In 2006, BAU Solutions was acquired by Deloitte. Chen was transferred to Toronto.

While confident his skills would allow him to keep his job, he says he had to adjust to working in a larger company.

Last year, Chen, 35, won a Deloitte employee’s award and received a gold medal for a project demonstration that helped improve sales. And he was selected as one of 20 immigrants who have contributed to the local labour market by the Toronto Region Immigrant Employment Council.

Still learning

Chen, who recently became a Canadian citizen, is still working on his communications skills. He feels having imperfect language skills limits opportunities.

Employer’s story

Deloitte set Chen up with a colleague who showed him the basics, helping him adjust to the new corporate environment. After that, he was assigned a counsellor from among Deloitte’s senior managers to coach him, set goals and chart a career path.

“Whenever Deloitte brings anyone new to the firm, we team him up with a buddy to help him understand the culture of the organization,” says Jane Allen, Deloitte’s chief diversity officer.

The company also arranges for training based on needs for its employees. Chen received four to five weeks of special communications training to enhance his business writing and presentation skills.

This year, Allen says Deloitte plans to launch a program, called “I Buddy”, to provide mentoring, which will include communication and language training, to new immigrants who work in the company.

According to Allen, Deloitte has close to 138 staff who are mentors to TRIEC and the company recruits from the mentorship program.

She says Deloitte also reviewed diversity issues among senior managers.

“The role of chief diversity officer is to work with Deloitte’s partners and staff to create greater awareness about the value of people with different backgrounds,” Allen says.

“(In 2008) we hired 76 new immigrants.”

Over the past five years, Deloitte has helped 1,200 people through various programs, including the company’s global development program, in which “we’ll be bringing people from other countries, other Deloitte firms, to Canada for 18 months secondment to learn all the business in Canada and (then) go home to their country,” she says.


Stats on China

Kevin Chen was one of 262,240 immigrants who arrived in Canada in 2005. Of those newcomers, 42,292 (16 per cent) were Chinese immigrants, making China the top source country for immigration. The number of Chinese immigrants has declined every year since.

Source: Citizenship and Immigration Canada: Facts and Figures, Immigration Overview

Is the job a fit?

Statistics show 70 per cent of immigrants start their first job within six months of arrival. Of those who find employment, 42 per cent obtain a job in their intended occupation.

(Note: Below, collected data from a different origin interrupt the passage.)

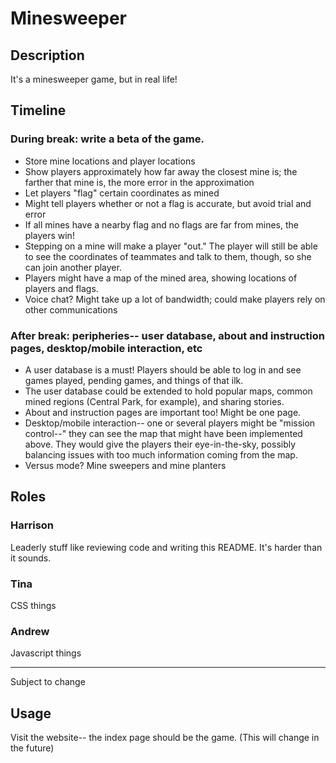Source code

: # Minesweeper

## Description

It's a minesweeper game, but in real life!

## Timeline

### During break: write a beta of the game.
* Store mine locations and player locations
* Show players approximately how far away the closest mine is; the farther that mine is, the more error in the approximation
* Let players "flag" certain coordinates as mined
* Might tell players whether or not a flag is accurate, but avoid trial and error
* If all mines have a nearby flag and no flags are far from mines, the players win!
* Stepping on a mine will make a player "out."  The player will still be able to see the coordinates of teammates and talk to them, though, so she can join another player.
* Players might have a map of the mined area, showing locations of players and flags.
* Voice chat?  Might take up a lot of bandwidth; could make players rely on other communications

### After break: peripheries-- user database, about and instruction pages, desktop/mobile interaction, etc
* A user database is a must!  Players should be able to log in and see games played, pending games, and things of that ilk.
* The user database could be extended to hold popular maps, common mined regions (Central Park, for example), and sharing stories.
* About and instruction pages are important too!  Might be one page.
* Desktop/mobile interaction-- one or several players might be "mission control--" they can see the map that might have been implemented above.  They would give the players their eye-in-the-sky, possibly balancing issues with too much information coming from the map.
* Versus mode?  Mine sweepers and mine planters

## Roles

### Harrison

Leaderly stuff like reviewing code and writing this README.  It's harder than it sounds.

### Tina

CSS things

### Andrew

Javascript things

---

Subject to change

## Usage

Visit the website-- the index page should be the game. (This will change in the future)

Source: Longitudinal Survey of Immigrants to Canada: Progress and Challenges of New Immigrants in the Workforce

Returning in numbers

China does not allow dual citizenship, so ex-pats must get a visa to visit. Applications for visas have increased dramatically alongside China’s economic growth: in 2006, the Toronto consulate processed about 70,000 applications; in 2007, more than 80,000, and in 2008, nearly 90,000, with about 10,000 in November and December when Ontario’s unemployment rate jumped to 7 per cent. This suggests immigrants find it hard here and are returning to China.